Given information =>
□ □ □ □

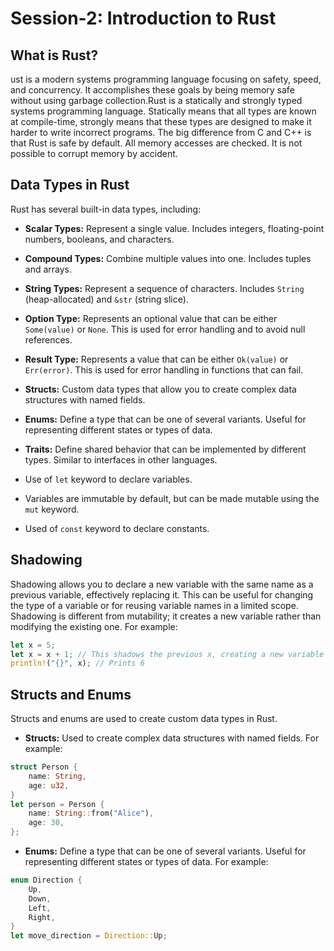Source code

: # Session-2: Introduction to Rust

## What is Rust?
ust is a modern systems programming language focusing on safety, speed, and concurrency. It accomplishes these goals by being memory safe without using garbage collection.Rust is a statically and strongly typed systems programming language. Statically means that all types are known at compile-time, strongly means that these types are designed to make it harder to write incorrect programs. The big difference from C and C++ is that Rust is safe by default. All memory accesses are checked. It is not possible to corrupt memory by accident.

## Data Types in Rust
Rust has several built-in data types, including:
- **Scalar Types:** Represent a single value. Includes integers, floating-point numbers, booleans, and characters.
- **Compound Types:** Combine multiple values into one. Includes tuples and arrays.
- **String Types:** Represent a sequence of characters. Includes `String` (heap-allocated) and `&str` (string slice).
- **Option Type:** Represents an optional value that can be either `Some(value)` or `None`. This is used for error handling and to avoid null references.
- **Result Type:** Represents a value that can be either `Ok(value)` or `Err(error)`. This is used for error handling in functions that can fail.
- **Structs:** Custom data types that allow you to create complex data structures with named fields.
- **Enums:** Define a type that can be one of several variants. Useful for representing different states or types of data.
- **Traits:** Define shared behavior that can be implemented by different types. Similar to interfaces in other languages.

- Use of `let` keyword to declare variables.
- Variables are immutable by default, but can be made mutable using the `mut` keyword.
- Used of `const` keyword to declare constants.

## Shadowing
Shadowing allows you to declare a new variable with the same name as a previous variable, effectively replacing it. This can be useful for changing the type of a variable or for reusing variable names in a limited scope. Shadowing is different from mutability; it creates a new variable rather than modifying the existing one. For example:
```rust
let x = 5;
let x = x + 1; // This shadows the previous x, creating a new variable
println!("{}", x); // Prints 6
```

## Structs and Enums
Structs and enums are used to create custom data types in Rust.
- **Structs:** Used to create complex data structures with named fields. For example:
```rust
struct Person {
    name: String,
    age: u32,
}
let person = Person {
    name: String::from("Alice"),
    age: 30,
};
```
- **Enums:** Define a type that can be one of several variants. Useful for representing different states or types of data. For example:
```rust
enum Direction {
    Up,
    Down,
    Left,
    Right,
}
let move_direction = Direction::Up;
```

□ □ □ □

Work required => Copy out every line of the data in which the word "several" is found.

Exercise result =>
Rust has several built-in data types, including:
- **Enums:** Define a type that can be one of several variants. Useful for representing different states or types of data.
- **Enums:** Define a type that can be one of several variants. Useful for representing different states or types of data. For example:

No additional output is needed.